Marseille : «Balisage, traquenard et course-poursuite», le récit des survivants d’un des règlements de comptes les plus marquants
JUSTICE•Mounir Ahamadi et Omar Mhoumadi, deux survivants d’un règlement de comptes à Marseille, étaient auditionnés pour « association de malfaiteurs »…Adrien Max
L'essentiel
- Mounir Ahamadi et Omar Mhoumadi, étaient auditionnés pour « association de malfaiteurs » dans le cadre du règlement de compte du tunnel du Vieux-Port en 2015.
- Ils sont les seuls survivants de ce règlement de compte du côté des « gitans ».
«Les détonations des kalachnikovs à l’intérieur du tunnel étaient hallucinantes. Ça faisait un tel bruit d’armes de guerre que je ne sais pas si des coups ont été tirés depuis notre véhicule », tente de se remémorer Omar Mhoumadi.
Il répond aux questions du président de la 7e chambre du tribunal correctionnel de Marseille, alors qu’il est poursuivi pour « association de malfaiteurs », en compagnie d’El Mounir Ahamadi. Deux armes de poing ont été retrouvées juste après l' assassinat de leurs amis Mohamed Mhoumadi, surnommé « Babouin » et d’Anthony Costa, son lieutenant supposé.
El Mounir Ahamadi et Omar Mhoumadi sont, avant tout, les seuls survivants du côté des « gitans » de ce terrible règlement de compte dans le tunnel du Vieux-Port en novembre 2015. Un des épisodes les plus marquants de la guerre que se livrent le clan des « blacks » et celui des « gitans » pour le contrôle du trafic de stupéfiant à Marseille. Particularité de ce procès, quatre supposés membres des « blacks » comparaissent sur le même banc des prévenus, pour avoir balisé la voiture de « Babouin ».

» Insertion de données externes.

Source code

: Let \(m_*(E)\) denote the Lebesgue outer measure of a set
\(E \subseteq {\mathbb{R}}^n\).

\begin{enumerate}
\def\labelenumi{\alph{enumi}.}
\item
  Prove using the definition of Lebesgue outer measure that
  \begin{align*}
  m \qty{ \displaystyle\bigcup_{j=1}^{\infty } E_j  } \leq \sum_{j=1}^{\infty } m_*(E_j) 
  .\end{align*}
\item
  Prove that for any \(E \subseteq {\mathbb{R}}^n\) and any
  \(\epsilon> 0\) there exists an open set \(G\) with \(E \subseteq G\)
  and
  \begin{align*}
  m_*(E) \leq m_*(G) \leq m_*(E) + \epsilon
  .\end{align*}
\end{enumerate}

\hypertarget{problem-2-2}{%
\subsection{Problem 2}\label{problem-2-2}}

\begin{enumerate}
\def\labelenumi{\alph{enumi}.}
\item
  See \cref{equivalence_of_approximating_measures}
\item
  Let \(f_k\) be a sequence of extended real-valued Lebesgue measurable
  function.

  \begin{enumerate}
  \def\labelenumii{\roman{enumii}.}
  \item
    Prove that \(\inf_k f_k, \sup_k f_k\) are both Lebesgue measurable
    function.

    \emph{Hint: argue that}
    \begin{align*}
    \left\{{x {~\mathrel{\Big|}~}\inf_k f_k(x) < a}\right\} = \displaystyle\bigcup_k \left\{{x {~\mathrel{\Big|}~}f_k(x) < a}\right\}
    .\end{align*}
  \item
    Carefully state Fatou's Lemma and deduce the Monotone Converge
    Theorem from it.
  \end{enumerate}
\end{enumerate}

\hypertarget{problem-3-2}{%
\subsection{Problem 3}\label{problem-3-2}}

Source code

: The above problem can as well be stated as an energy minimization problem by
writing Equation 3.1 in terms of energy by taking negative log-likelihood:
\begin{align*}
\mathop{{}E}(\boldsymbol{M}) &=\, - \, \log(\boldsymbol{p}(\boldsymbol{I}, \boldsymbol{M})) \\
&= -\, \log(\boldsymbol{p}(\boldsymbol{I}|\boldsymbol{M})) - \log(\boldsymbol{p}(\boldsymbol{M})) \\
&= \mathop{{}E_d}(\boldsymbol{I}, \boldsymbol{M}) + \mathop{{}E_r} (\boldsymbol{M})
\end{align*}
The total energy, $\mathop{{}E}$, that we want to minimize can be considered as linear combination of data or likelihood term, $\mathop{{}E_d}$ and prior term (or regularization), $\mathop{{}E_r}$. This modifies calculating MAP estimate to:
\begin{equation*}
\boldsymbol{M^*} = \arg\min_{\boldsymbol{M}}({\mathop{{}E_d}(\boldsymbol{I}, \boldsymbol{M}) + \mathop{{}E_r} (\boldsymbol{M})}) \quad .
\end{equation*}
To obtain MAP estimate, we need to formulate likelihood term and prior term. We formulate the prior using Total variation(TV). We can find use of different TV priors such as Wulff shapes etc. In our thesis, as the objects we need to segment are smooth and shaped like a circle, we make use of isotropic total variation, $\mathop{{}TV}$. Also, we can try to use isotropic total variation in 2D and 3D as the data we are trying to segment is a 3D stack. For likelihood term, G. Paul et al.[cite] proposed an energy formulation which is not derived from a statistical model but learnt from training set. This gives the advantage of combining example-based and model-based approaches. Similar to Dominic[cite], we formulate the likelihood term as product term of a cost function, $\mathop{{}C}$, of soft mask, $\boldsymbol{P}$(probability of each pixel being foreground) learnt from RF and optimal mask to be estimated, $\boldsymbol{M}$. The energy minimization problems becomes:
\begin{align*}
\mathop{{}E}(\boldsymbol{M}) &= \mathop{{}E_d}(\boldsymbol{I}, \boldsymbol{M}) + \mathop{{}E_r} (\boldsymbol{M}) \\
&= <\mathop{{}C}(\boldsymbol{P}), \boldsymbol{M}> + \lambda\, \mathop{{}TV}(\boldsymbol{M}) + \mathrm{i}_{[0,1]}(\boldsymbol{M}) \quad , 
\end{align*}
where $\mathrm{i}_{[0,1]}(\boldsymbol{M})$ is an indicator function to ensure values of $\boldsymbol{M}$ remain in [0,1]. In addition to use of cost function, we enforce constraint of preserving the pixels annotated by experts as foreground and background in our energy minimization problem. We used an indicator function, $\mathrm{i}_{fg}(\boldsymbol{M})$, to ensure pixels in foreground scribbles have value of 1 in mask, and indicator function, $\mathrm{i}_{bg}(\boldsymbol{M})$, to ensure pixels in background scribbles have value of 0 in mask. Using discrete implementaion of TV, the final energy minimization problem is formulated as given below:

« Un véritable traquenard »
C’est d’ailleurs de ce « balisage », que cet épisode meurtrier part. Après avoir repéré une balise sur son véhicule, « Babouin était en pleine parano, il pensait que c’était une bombe, il partait dans tous les sens », relatent à la fois Omar Mhoumadi et El Mounir Ahamadi. Les quatre hommes passent la nuit dans un hôtel d’Aix-en-Provence le 8 novembre, puis rencontrent le lendemain les avocats de « Babouin », pour qui le balisage « vient de la police ».
Pour en avoir le cœur net, ils décident de déposer l’Audi A5 de « Babouin », dans le 11e arrondissement « sous une caméra de vidéosurveillance afin d’avoir des preuves », assure El Mounir Ahamadi, et partent manger à la Ciotat. Mais les dépositions devant les enquêteurs, puis celles devant les juges, diffèrent. « Vous être sûrs que vous n’êtes pas restés dans les parages pour vérifier si quelqu’un s’approchait de la voiture ? », interroge Patrick Ardid, le président. « Certains », affirme Omar en cherchant du regard son compère.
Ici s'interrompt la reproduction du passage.